Vision for the future of family mediation

Family mediation has been available for many years, and a recent speech by the President of the Family Division gives an indication of what the future may hold for this excellent method of resolving family disputes without resorting to court.

The speech, entitled 'Relaunching Family Mediation', covered a number of topics relating to the use of mediation, of which the following were perhaps some of the most interesting, from the point of view of anyone with a family dispute in need of resolution.

What is mediation?

The first, and perhaps most important, question is: what exactly is family mediation? Obviously, the public need to understand exactly what it is if they are to consider using it, rather than going to court.

As the President pointed out, there is a lot of confusion amongst the public as to what the term 'mediation' actually means. For some, he said, it was confused with conciliation, reconciliation or even marriage guidance.

And even amongst those who do understand what it means, there are still misconceptions about mediation. The President went on:

"It may sound, to parents who may be angry, hurt and heavily defended as altogether too soft an option for them at that time. For others, mediation may be perceived simply as a 'hurdle to jump' before getting to court, and not as a serious route to a sustainable solution in its own right."

Clearly, such misconceptions need to be addressed. As the President explained, "What mediation offers is a structured and safe environment in which those in dispute can discuss and hopefully resolve their problems. It is professional help with problem solving."

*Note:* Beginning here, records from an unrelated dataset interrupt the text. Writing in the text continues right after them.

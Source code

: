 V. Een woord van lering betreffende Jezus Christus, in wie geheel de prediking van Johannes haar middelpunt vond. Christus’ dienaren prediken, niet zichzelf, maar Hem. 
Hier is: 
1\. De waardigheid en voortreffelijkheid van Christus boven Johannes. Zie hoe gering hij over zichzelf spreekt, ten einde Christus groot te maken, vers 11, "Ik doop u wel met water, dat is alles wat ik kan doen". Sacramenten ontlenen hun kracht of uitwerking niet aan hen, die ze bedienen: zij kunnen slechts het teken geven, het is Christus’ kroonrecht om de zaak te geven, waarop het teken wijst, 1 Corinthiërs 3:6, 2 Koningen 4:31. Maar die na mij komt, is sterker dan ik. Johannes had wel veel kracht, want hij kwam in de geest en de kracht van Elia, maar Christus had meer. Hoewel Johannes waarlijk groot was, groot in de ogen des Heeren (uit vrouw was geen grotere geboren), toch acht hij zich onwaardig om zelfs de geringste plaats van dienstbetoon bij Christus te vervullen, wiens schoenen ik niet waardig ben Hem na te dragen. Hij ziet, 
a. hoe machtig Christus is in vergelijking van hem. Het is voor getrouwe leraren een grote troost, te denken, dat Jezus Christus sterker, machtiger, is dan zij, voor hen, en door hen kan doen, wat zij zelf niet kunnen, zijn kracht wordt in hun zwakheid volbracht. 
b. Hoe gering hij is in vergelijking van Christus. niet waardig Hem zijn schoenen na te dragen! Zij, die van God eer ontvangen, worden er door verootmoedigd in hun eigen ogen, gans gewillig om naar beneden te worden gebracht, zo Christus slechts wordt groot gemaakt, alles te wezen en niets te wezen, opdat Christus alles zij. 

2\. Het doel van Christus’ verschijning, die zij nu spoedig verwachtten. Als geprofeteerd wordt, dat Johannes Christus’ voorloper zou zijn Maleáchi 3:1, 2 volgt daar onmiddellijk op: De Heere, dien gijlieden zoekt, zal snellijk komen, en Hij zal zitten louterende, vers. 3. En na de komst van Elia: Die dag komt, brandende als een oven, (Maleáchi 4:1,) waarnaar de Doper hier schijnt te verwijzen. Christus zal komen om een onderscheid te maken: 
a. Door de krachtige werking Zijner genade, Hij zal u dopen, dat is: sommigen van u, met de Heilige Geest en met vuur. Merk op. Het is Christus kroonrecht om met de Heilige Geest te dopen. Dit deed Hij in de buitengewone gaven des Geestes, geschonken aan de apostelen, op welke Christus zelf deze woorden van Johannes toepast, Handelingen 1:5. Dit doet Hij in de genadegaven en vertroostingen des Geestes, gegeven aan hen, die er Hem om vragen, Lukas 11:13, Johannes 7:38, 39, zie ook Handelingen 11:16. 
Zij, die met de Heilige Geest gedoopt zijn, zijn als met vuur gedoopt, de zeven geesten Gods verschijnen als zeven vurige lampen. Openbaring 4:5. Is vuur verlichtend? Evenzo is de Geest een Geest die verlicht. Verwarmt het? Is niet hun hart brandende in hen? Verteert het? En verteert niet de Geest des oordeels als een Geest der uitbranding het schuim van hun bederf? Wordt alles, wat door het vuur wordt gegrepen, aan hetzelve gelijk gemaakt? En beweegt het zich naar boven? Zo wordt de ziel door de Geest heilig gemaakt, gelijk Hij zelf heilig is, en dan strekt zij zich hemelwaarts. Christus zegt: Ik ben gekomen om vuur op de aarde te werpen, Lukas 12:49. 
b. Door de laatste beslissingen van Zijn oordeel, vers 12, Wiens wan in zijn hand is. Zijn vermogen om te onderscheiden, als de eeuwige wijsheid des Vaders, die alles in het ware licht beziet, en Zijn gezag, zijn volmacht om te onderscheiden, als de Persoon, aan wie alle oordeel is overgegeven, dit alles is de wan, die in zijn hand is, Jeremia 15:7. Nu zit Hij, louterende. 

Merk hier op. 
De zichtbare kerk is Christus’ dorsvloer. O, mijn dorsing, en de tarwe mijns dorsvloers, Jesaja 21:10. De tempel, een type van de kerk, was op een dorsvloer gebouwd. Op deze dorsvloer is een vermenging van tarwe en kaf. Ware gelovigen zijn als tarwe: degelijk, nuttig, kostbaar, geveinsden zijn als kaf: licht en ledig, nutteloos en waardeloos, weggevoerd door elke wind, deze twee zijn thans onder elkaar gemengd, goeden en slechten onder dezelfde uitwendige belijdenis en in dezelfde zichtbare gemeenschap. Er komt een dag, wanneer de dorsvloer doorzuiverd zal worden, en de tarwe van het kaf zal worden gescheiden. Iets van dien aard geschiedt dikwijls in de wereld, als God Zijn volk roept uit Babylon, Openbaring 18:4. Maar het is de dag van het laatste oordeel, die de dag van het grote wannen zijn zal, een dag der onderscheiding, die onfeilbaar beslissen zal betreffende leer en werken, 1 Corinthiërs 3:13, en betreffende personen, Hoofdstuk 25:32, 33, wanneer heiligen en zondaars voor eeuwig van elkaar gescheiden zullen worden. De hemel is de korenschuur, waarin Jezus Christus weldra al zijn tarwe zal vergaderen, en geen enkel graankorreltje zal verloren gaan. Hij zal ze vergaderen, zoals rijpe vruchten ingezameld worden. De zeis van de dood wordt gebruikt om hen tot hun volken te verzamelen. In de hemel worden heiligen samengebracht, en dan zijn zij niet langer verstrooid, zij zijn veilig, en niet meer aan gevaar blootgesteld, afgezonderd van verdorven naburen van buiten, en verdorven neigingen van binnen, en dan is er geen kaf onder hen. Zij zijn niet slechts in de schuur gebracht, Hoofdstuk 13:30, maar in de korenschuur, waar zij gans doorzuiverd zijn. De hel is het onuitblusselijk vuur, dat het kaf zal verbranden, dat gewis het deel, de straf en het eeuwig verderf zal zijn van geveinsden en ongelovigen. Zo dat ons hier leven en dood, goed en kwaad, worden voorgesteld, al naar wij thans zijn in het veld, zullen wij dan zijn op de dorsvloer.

The President clearly believes that more needs to be done to get this message out.

Mediation to be compulsory?

At present, mediation is purely voluntary. It can only take place if both parties agree.

However, as the President indicated, there have been increasing calls from some quarters for this to change, to force people to use mediation, rather than go straight to court.

This has been partly motivated by a desire to reduce the workload of the courts, and partly by a belief that court is not the most appropriate place to deal with family disputes.

Anxious to reduce the cost of the courts to the taxpayer, the government has long been encouraging the use of mediation. We saw this, for example, in the government's recent Mediation Voucher Scheme, which provides £500 towards the costs of mediation meetings.

Another example concerns Mediation Information and Assessment Meetings, or 'MIAMs' for short. MIAMs are initial meetings between one or both parties and a mediator, to see if family mediation could be used to reach agreement without using the courts.

In 2014 the government made it compulsory for anyone wishing to make an application to the Family Court to first attend a MIAM, unless an exception applied.

But compulsory MIAMs are not the same as compulsory mediation.

The President did not express a view as to whether mediation should be made compulsory, but did suggest that serious consideration be given to the matter.

MIAMs for both parties?

The President also suggested that consideration be given to the idea of making attendance at a MIAM compulsory for both parties, not just the party wishing to make an application to the court.

The idea, of course, is that such a move is likely to increase the take-up of mediation.

Inevitably this raises the problem of the other party failing to engage with the process. The President suggested that the courts may have to deal with this issue by using costs or other punitive orders against the 'recalcitrant party'.

MIAM or IAM?

Lastly, perhaps the most far-reaching suggestion of the President was that the MIAM should be replaced by an 'IAM'.

The President explained that an IAM would be a "meeting to which both parents should be required to attend ... with a generalist professional who can impart information ['I'], guidance and advice ['A'] more generally about parenting after separation, or, as it may be, resolution of financial issues."

The IAM would be conducted by a professional, such as a mediator, a lawyer or a social worker, who would also give some basic legal advice, and also refer parents to local services that may be able to help them resolve their problems.

Clearly, the idea is to make greater efforts to keep family disputes out of court, using mediation as just one method of doing so.